◆ **WHAT TO PRODUCE**: Reproduce exactly, and nothing but, the lines between the one with "If you want, you" and the end of the entries, both ends included.

◆ **INPUT**:
============================================================

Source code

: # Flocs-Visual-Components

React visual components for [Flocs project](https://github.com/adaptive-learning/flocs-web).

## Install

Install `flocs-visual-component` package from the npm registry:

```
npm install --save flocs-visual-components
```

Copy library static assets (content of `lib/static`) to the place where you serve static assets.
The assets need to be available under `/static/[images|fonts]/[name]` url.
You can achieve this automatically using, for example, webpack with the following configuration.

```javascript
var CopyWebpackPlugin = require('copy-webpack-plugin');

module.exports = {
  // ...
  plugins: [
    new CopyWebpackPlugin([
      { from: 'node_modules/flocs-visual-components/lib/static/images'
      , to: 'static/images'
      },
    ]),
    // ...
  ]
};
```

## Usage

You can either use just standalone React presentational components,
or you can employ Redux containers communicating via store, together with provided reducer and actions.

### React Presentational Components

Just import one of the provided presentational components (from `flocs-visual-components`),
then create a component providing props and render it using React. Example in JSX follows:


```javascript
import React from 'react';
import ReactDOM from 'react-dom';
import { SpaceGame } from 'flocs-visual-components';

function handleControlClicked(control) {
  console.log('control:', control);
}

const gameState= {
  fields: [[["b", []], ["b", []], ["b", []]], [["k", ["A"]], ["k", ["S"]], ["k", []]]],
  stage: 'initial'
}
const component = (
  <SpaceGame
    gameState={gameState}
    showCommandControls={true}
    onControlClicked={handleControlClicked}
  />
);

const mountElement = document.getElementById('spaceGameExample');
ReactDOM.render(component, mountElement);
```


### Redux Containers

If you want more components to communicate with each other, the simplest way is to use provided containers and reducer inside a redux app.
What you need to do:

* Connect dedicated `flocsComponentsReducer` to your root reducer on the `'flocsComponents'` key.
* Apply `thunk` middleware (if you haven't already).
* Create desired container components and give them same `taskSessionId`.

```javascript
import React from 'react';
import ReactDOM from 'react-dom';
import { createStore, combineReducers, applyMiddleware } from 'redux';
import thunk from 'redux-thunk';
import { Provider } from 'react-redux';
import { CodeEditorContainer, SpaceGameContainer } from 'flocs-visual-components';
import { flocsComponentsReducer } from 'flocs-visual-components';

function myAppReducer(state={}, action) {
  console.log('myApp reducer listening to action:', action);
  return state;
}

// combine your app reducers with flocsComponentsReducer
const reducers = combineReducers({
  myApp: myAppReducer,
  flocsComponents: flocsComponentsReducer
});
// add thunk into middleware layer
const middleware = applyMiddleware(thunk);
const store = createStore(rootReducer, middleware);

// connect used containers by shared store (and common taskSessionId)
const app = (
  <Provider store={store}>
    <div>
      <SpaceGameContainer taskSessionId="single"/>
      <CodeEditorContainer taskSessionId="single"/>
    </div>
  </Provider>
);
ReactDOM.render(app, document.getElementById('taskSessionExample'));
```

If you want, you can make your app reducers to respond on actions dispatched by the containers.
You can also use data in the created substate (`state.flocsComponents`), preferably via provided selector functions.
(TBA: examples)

============================================================

◆ **SOLVED EXERCISE**:
If you want, you can make your app reducers to respond on actions dispatched by the containers.
You can also use data in the created substate (`state.flocsComponents`), preferably via provided selector functions.
(TBA: examples)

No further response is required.